Seen in this light, meditation forms part of the process of becoming oneself. You unfold by tapping into inner sources of energy, as if reading and executing the program that is written somewhere within you.

If the leader claims too much attention, there is a danger that attention will remain attached to him or her, instead of turning inward and focusing on the core of one’s own being.

That is what it is about, in my view: finding oneself—of course thanks to others and with others, but without anyone ever dominating. Perhaps with the exception of the closest family ties. Even then, however, no single person should dominate everything.

We must strive to ensure that everyone has the opportunity to free themselves from external coercion and to enjoy complete spiritual freedom.

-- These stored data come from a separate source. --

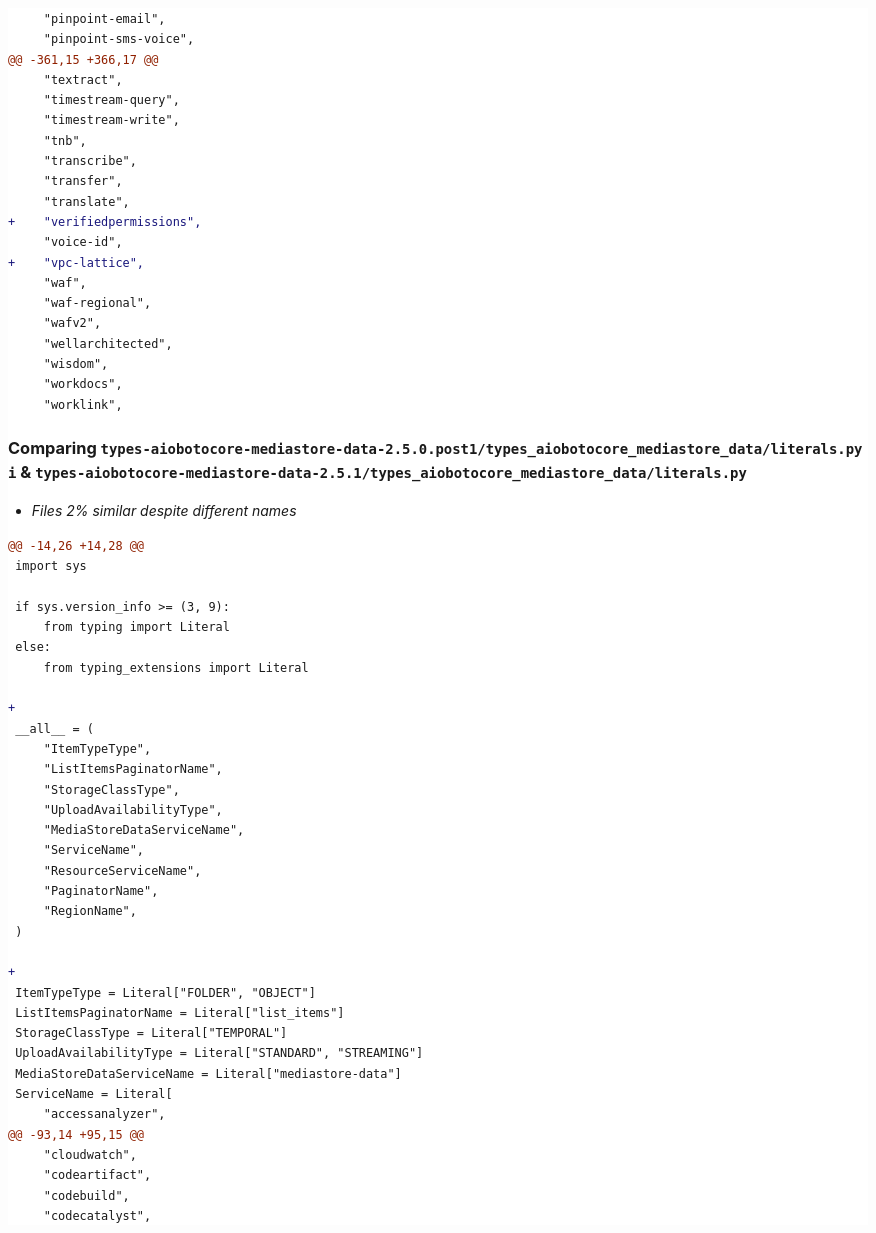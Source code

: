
 ```diff
     "pinpoint-email",
     "pinpoint-sms-voice",
@@ -361,15 +366,17 @@
     "textract",
     "timestream-query",
     "timestream-write",
     "tnb",
     "transcribe",
     "transfer",
     "translate",
+    "verifiedpermissions",
     "voice-id",
+    "vpc-lattice",
     "waf",
     "waf-regional",
     "wafv2",
     "wellarchitected",
     "wisdom",
     "workdocs",
     "worklink",
```

### Comparing `types-aiobotocore-mediastore-data-2.5.0.post1/types_aiobotocore_mediastore_data/literals.pyi` & `types-aiobotocore-mediastore-data-2.5.1/types_aiobotocore_mediastore_data/literals.py`

 * *Files 2% similar despite different names*

```diff
@@ -14,26 +14,28 @@
 import sys
 
 if sys.version_info >= (3, 9):
     from typing import Literal
 else:
     from typing_extensions import Literal
 
+
 __all__ = (
     "ItemTypeType",
     "ListItemsPaginatorName",
     "StorageClassType",
     "UploadAvailabilityType",
     "MediaStoreDataServiceName",
     "ServiceName",
     "ResourceServiceName",
     "PaginatorName",
     "RegionName",
 )
 
+
 ItemTypeType = Literal["FOLDER", "OBJECT"]
 ListItemsPaginatorName = Literal["list_items"]
 StorageClassType = Literal["TEMPORAL"]
 UploadAvailabilityType = Literal["STANDARD", "STREAMING"]
 MediaStoreDataServiceName = Literal["mediastore-data"]
 ServiceName = Literal[
     "accessanalyzer",
@@ -93,14 +95,15 @@
     "cloudwatch",
     "codeartifact",
     "codebuild",
     "codecatalyst",
```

That is our aim: to provide the means needed when one has become entangled, so that the shackles of the soul can be loosened. By shackles I mean forms of mental coercion—paternalism, for instance. I have explained my thoughts on that elsewhere. Here it suffices to warn those who not only wish to meditate themselves but also believe they are ready to transmit the method to others about this particular pitfall.

As a meditation leader you should above all avoid thinking too much about your own person and trying to place yourself in the spotlight. Above all you must avoid exercising spiritual power over others at any cost. You must never judge.

That is a whole series of prohibitions.

If you truly wish to become a meditation teacher, you would do well to sweep in front of your own door first.

Preferably do not begin if you are competitive or sectarian by temperament, restless or depressed, or if other worries bind the mind. First free your own shackles before attempting to remove those of others.